• _Task details_
The answer must be every line from the entries below that contains "hard".

Data records
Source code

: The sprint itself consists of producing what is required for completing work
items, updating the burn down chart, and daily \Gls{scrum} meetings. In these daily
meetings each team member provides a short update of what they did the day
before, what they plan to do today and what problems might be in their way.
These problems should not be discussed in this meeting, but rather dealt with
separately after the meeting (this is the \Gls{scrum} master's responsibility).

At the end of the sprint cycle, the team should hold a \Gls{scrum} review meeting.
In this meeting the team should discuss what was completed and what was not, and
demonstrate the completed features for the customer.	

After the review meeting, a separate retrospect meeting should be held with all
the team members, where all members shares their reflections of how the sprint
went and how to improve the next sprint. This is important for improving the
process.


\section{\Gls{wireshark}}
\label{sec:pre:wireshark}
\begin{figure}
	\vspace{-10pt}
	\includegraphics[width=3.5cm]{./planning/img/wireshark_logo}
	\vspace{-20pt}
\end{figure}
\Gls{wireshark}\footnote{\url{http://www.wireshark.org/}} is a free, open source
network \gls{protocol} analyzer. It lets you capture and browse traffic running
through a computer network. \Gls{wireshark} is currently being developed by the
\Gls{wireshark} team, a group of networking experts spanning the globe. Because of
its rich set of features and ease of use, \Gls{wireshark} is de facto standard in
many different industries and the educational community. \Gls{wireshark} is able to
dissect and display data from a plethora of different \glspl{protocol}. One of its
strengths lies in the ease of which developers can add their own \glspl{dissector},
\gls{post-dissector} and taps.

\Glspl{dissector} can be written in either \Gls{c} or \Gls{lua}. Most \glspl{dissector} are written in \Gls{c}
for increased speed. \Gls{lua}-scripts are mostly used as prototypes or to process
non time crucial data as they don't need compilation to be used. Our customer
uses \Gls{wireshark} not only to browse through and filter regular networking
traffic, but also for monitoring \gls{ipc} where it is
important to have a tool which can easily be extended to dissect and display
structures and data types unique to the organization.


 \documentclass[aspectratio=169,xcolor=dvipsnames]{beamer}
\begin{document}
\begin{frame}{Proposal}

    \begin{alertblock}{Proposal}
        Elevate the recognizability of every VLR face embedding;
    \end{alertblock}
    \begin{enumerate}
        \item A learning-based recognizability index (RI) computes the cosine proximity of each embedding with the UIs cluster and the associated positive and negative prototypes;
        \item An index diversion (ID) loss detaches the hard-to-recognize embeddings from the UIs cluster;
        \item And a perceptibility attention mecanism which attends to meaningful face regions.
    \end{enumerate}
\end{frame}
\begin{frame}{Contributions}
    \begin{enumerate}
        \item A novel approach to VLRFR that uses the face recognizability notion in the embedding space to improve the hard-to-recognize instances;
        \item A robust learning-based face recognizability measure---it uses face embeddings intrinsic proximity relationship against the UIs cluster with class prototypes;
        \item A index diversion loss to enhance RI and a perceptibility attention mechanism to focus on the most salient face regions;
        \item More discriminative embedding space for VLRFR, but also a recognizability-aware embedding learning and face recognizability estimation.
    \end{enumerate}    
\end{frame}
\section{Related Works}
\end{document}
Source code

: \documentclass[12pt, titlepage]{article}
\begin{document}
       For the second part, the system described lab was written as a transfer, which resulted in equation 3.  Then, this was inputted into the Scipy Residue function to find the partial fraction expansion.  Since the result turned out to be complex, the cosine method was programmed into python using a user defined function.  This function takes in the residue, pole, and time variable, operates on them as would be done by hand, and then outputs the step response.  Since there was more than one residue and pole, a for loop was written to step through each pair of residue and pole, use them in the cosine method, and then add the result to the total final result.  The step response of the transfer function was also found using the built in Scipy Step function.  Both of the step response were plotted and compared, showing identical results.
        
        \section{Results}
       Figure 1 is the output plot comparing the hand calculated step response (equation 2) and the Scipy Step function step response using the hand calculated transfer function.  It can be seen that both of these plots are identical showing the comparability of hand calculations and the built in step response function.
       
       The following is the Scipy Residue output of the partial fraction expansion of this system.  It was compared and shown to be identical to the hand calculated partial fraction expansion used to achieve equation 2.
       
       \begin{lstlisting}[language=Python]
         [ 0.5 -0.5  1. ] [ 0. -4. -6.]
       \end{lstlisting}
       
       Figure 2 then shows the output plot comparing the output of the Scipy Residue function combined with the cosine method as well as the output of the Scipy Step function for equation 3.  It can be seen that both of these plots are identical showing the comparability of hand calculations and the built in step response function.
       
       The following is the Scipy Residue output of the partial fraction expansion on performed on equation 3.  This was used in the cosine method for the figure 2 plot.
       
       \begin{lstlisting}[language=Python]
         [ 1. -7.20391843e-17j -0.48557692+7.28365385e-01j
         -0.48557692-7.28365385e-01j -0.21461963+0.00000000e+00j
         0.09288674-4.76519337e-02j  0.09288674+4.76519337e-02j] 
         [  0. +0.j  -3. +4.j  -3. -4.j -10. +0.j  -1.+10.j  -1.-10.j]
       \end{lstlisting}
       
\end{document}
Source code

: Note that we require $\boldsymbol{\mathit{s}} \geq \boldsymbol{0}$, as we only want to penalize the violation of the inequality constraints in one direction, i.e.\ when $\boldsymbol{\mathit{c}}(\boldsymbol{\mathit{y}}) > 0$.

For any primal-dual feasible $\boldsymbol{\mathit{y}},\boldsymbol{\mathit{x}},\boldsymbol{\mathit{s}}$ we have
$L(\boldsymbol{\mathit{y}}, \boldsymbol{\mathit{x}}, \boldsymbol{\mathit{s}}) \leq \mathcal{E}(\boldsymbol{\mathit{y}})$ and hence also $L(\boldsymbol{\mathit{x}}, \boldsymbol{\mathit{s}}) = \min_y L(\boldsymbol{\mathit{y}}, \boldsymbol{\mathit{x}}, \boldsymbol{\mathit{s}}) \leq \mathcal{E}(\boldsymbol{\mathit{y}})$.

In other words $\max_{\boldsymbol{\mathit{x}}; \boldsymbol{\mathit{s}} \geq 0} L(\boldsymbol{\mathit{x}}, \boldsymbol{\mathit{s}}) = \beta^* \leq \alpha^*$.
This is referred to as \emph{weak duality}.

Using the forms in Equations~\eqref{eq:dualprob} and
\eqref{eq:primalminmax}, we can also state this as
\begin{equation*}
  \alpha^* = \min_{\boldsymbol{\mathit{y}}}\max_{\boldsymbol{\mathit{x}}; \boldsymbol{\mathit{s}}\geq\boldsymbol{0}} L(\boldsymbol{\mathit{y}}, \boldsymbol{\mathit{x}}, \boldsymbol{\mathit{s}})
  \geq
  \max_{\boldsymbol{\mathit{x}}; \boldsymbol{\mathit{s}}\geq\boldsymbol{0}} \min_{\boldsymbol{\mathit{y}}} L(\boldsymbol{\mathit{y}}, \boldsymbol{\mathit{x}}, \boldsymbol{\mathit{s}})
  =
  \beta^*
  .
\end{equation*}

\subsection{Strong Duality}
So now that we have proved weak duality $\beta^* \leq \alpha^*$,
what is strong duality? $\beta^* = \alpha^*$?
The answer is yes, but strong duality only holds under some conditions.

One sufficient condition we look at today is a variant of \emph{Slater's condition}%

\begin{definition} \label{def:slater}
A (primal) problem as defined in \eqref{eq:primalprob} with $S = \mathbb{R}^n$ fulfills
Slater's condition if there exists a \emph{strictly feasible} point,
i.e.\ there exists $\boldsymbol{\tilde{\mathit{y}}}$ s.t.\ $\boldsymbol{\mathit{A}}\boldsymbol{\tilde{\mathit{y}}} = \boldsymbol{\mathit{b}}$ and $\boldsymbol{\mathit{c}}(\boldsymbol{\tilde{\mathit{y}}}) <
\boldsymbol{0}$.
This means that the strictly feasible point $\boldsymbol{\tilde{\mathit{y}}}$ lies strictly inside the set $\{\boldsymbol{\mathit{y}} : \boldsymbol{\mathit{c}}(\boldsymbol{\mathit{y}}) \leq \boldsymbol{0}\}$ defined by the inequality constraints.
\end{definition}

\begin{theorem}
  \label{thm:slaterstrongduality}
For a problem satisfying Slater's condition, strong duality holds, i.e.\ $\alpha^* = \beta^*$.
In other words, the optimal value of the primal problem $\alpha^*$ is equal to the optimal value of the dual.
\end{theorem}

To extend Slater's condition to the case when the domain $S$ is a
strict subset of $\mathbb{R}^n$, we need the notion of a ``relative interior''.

• _Expected answer_
        \item An index diversion (ID) loss detaches the hard-to-recognize embeddings from the UIs cluster;
        \item A novel approach to VLRFR that uses the face recognizability notion in the embedding space to improve the hard-to-recognize instances;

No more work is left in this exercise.